The literary world loves a sacred monster, but even so Brodkey's earlier self-promotion made him, from a distance, rather hard to like. In interviews he would offer such autobiographical titbits as the fact that his childhood IQ test produced a result so high that "they brought in a battery of psychologists who said I was from another planet".

When a second collection of stories, The Abundant Dreamer, was published in 1988, D J Enright wrote a critical review in the New York Review of Books, and Brodkey replied with a 9,000-word diatribe, accusing Enright of personal malice.

After the first 25 years had elapsed, his publisher Random House got tired of waiting for the novel. The author and his non-existent book were notorious, parodied in other novels. Jay McInerney is one of several who were supposed to have based a character on Brodkey. But as Brodkey moved through three or four other optimistic publishers, still with the great work undelivered, his advances kept going up and up.

And when The Runaway Soul finally appeared, in 1991, its reception was mixed: Salman Rushdie was among those who defended the book, calling it "an epic of the interior world... worth a hundred safe little well-made books", but many others seemed ready to pay the author back for his years of self-promotion and comments often verged on the vicious. One American critic is reported to have said that "death would have been a smarter career move".
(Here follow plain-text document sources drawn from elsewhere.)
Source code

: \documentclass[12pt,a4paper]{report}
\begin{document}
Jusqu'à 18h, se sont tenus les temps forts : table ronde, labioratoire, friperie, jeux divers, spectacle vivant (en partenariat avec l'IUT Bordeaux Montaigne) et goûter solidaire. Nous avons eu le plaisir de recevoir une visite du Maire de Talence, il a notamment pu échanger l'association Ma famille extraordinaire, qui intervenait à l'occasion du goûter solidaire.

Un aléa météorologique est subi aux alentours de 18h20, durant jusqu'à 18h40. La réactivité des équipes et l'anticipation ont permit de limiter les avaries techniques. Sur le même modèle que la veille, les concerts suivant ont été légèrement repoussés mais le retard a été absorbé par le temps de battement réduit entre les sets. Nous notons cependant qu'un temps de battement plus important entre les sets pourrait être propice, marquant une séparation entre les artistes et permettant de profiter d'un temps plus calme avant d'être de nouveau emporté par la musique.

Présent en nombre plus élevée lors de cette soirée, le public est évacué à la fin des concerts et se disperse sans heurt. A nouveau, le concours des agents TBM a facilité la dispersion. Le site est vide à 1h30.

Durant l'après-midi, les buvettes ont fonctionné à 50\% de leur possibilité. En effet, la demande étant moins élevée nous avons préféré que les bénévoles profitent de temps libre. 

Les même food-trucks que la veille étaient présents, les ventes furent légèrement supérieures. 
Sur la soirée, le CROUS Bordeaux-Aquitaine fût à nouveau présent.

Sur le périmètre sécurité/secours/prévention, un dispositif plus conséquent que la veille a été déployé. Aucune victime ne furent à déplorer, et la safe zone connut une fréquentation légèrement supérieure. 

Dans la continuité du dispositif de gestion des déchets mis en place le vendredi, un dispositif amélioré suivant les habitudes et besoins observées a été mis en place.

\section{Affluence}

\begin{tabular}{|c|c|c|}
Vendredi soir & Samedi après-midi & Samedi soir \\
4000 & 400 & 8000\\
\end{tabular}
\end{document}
It's unlikely that even the cruellest critic would have made that remark two years later, when Brodkey announced that he had Aids. He faced the knowledge of his own demise with good sense: "I don't think the death sentence bothers me. I don't see why it should more than before. I have had little trouble living with the death warrant aspect of life until now."

Brodkey's childhood had been blighted by the death of his mother when he was only two and the deaths, only a few years later, of the distant cousins who became his surrogate parents. Much of his best fiction arose from the pain of that early double-orphaning. In his writing about his own death, he showed the world extraordinary courage.